Minister McGrath has told the Dáil that the “requirement to own the farmland for seven years prior to letting it out under a ‘qualifying lease’ will not apply to individuals who have acquired the land other than by way of purchase e.g., by inheritance or gift”.

“These individuals will still be in a position to make a claim without a seven-year holding period once all the other conditions for claiming the relief are met,” the minister stated.

He also said that it is proposed “to introduce a provision which will override the application of the seven year holding rule in the specific circumstance involving the death of a spouse”.

“Where an individual has jointly owned the farmland with his or her spouse or civil partner and that spouse or civil partner dies before the seven-year holding period has expired, and the individual who is the surviving spouse, as a consequence of the death, has to lease the farmland, he or she will not be subject to the seven-year holding rule,” Minister McGrath outlined in the Dáil.

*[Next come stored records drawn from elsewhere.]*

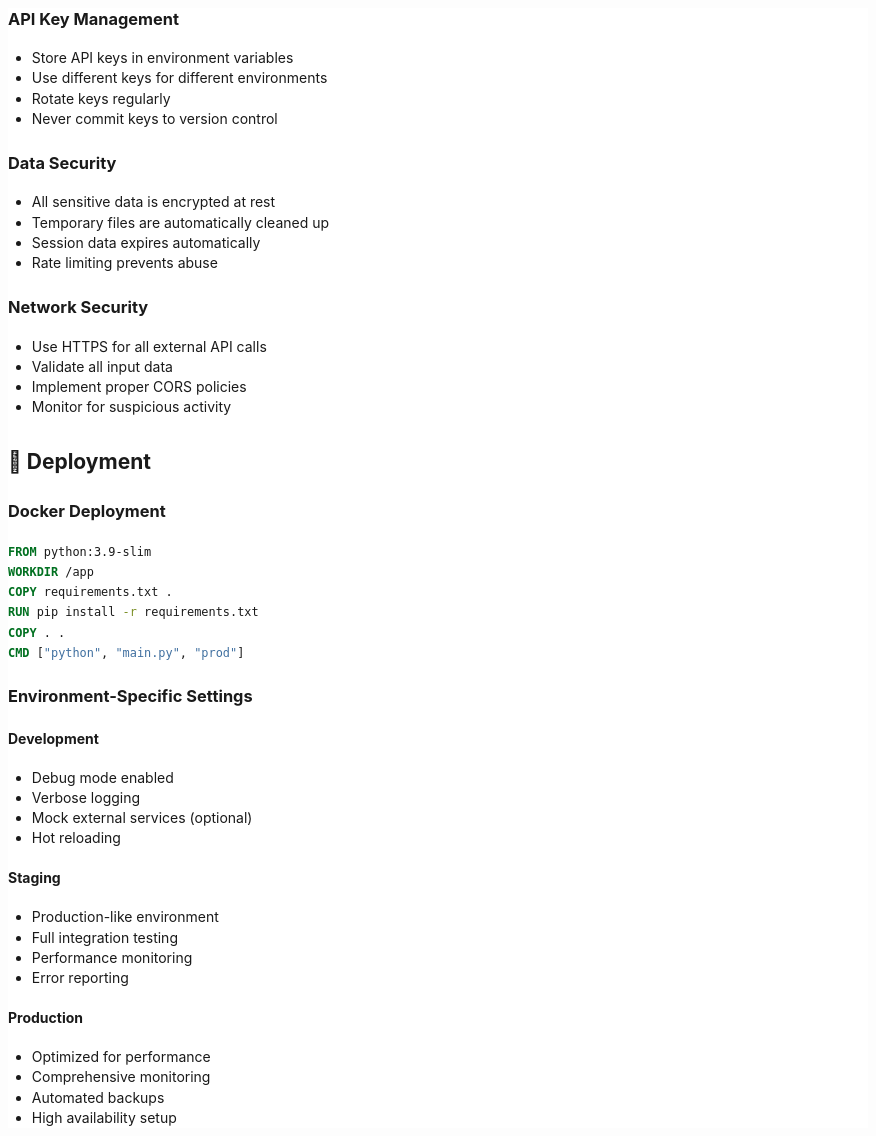 ### API Key Management
- Store API keys in environment variables
- Use different keys for different environments
- Rotate keys regularly
- Never commit keys to version control

### Data Security
- All sensitive data is encrypted at rest
- Temporary files are automatically cleaned up
- Session data expires automatically
- Rate limiting prevents abuse

### Network Security
- Use HTTPS for all external API calls
- Validate all input data
- Implement proper CORS policies
- Monitor for suspicious activity

## 🚀 Deployment

### Docker Deployment
```dockerfile
FROM python:3.9-slim
WORKDIR /app
COPY requirements.txt .
RUN pip install -r requirements.txt
COPY . .
CMD ["python", "main.py", "prod"]
```

### Environment-Specific Settings

#### Development
- Debug mode enabled
- Verbose logging
- Mock external services (optional)
- Hot reloading

#### Staging
- Production-like environment
- Full integration testing
- Performance monitoring
- Error reporting

#### Production
- Optimized for performance
- Comprehensive monitoring
- Automated backups
- High availability setup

According to Deputy Doherty the new seven-year restriction is welcome because it will end a practice which “had an impact on farmers in pushing up land prices for genuine active farmers”.

IFA

Meanwhile the Irish Farmers’ Association (IFA) also said that the amendment to the Finance Bill to “exempt gifts and inheritances is vitally important to ensure land mobility is not impacted as a result of these changes”.

IFA Farm Business chair, Rose Mary McDonagh, said: “There was a real concern among farmers that land transferred via gift or inheritance would be impacted by the changes to the tax treatment of land lease income that were announced in Budget 24.

“The recent amendments now ensure that this will not be the case, which is a positive outcome.”